Two of Africa’s newest oil powers should share the economic benefits of hydrocarbon production but the contrasting approaches of their respective governments may yield differing outcomes for the two countries.
The eternal debate over whether oil production is a blessing or a curse for African countries has re-emerged with the new generation of oil and gas producers. Managed well, hydrocarbon production can provide a welcome source of revenue to boost a national economy and strengthen a nation. Yet when misused, it can provide fertile ground for financial and political corruption, leaving a nation worse off than before the oil was discovered. Ghana appears to be thus far doing everything by the book but the jury remains out on Uganda.
Accra has tried to be as open as possible about everything at every stage of the upstream development process. The first phase of the country’s first major oil and gas venture, the Jubilee Project, has now come on stream; and a string of new discoveries has been made.
However, Kampala has involved itself far more in investor affairs and fewer details of financial transactions between the Ugandan government and oil companies have been published. As a result, oil is taking longer to flow and potential new investors seem reluctant to commit themselves.
The Jubilee Project is operated by Tullow Oil (36.50%), with partners Anadarko Petroleum (23.49%), Kosmos (23.49%), state owned Ghana National Petroleum Corporation (GNPC) (13.75%) and Sabre Oil & Gas (2.81%).
A total of 70,000 barrels a day (b/d) is produced in Phase 1 of the project but this is below expectations of 120,000 b/d due to reduced productivity on a number of wells and the consortium is currently working to solve this.
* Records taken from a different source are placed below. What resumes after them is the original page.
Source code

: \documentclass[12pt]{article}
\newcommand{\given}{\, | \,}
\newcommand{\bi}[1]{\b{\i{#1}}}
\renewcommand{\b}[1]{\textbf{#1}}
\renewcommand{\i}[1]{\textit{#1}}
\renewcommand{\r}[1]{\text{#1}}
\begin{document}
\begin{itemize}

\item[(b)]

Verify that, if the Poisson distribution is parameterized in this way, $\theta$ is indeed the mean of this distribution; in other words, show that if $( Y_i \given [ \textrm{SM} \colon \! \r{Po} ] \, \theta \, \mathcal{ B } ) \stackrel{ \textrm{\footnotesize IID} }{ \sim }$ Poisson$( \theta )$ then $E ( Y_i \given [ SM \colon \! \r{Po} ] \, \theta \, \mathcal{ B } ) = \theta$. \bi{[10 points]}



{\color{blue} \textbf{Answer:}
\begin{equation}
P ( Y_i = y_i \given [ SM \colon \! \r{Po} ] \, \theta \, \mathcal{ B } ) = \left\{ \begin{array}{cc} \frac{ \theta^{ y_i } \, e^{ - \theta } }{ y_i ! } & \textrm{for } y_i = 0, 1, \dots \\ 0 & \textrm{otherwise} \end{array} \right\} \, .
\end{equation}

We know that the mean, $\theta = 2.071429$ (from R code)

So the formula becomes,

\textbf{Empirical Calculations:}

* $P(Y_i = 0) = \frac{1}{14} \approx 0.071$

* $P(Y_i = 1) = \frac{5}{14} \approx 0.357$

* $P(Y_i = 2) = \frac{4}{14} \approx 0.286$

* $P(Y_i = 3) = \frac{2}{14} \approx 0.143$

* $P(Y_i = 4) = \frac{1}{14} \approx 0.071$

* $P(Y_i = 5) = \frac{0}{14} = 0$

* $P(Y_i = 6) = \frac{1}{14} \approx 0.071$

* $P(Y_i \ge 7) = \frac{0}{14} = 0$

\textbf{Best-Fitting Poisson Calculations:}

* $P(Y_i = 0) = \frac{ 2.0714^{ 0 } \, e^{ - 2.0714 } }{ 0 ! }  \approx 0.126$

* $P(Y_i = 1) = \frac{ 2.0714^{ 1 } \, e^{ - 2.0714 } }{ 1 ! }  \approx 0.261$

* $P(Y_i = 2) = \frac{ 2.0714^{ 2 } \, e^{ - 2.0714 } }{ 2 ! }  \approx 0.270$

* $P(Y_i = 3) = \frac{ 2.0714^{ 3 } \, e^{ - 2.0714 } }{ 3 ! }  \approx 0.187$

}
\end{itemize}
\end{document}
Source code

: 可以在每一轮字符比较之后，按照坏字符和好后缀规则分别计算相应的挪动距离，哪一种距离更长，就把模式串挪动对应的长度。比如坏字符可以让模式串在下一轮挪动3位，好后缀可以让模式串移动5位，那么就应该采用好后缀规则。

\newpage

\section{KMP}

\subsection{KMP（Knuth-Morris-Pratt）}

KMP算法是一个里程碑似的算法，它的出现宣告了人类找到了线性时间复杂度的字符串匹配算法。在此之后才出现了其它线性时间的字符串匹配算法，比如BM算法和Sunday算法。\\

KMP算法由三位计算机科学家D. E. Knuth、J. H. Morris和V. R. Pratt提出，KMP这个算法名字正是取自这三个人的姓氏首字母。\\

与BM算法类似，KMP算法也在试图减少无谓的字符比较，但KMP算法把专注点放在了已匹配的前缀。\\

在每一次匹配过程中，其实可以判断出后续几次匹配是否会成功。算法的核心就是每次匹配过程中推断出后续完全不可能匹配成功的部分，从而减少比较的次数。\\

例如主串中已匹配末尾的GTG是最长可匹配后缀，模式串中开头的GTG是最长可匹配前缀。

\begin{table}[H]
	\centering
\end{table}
It is hoped that production can be increased to 250,000 b/d at a later date when Phase 2 is implemented.
All oil and gas production is piped to a ship known as a floating production storage and offloading (FPSO) vessel. The FPSO Kwame Nkrumah, which was purpose built for use on the scheme, allows tankers to take on oil directly from the site and also handles the associated natural gas that is piped onshore. Ten hydrocarbon fields have been discovered in Ghana since the first find, Mahogany, in 2007, and about 75% of the 55 wells that have been drilled have yielded oil or gas. In line with that ratio, four of the five wells drilled on the Jubilee Project’s West Cape Three Points and Deepwater Tano blocks over the past 12 months have yielded hydrocarbons.
A total of 32 of these wells have been drilled by the Tullow-led consortium, yielding the Jubilee, Teak, Mahogany and Akasa fields, plus the TEN structure, which incorporates the Tweneboa, Enyenra and Ntomme fields. Plans for the development of several projects are being drawn up by the investors for consideration by the government of Ghana. Following drilling during the first half of this year, the consortium estimates reserves on the TEN fields to be between 200m and 60m barrels of oil equivalent, divided 70% oil and 30% gas or other non-oil hydrocarbons. Another FPSO will be deployed on the project, while a tender for the front-end engineering and design (FEED) contract is under way, with the entire scheme planned with spare production capacity in mind.
In July, the Wawa well uncovered yet more hydrocarbons close to Jubilee. Tullow’s exploration director, Angus McCoss, said: “Wawa 1 was the first of three important remaining exploration wells to be drilled in the second half of 2012, to close out the exploration phase of the Deepwater Tano Licence. It found light oil and gas condensate … and demonstrates once again that liquid rich hydrocarbons are pervasive in this prospective licence.” A string of other companies are now investing in the country, including Kosmos, Hess Corporation, Hunt Oil, Afren and Norsk Hydro Oil and Gas.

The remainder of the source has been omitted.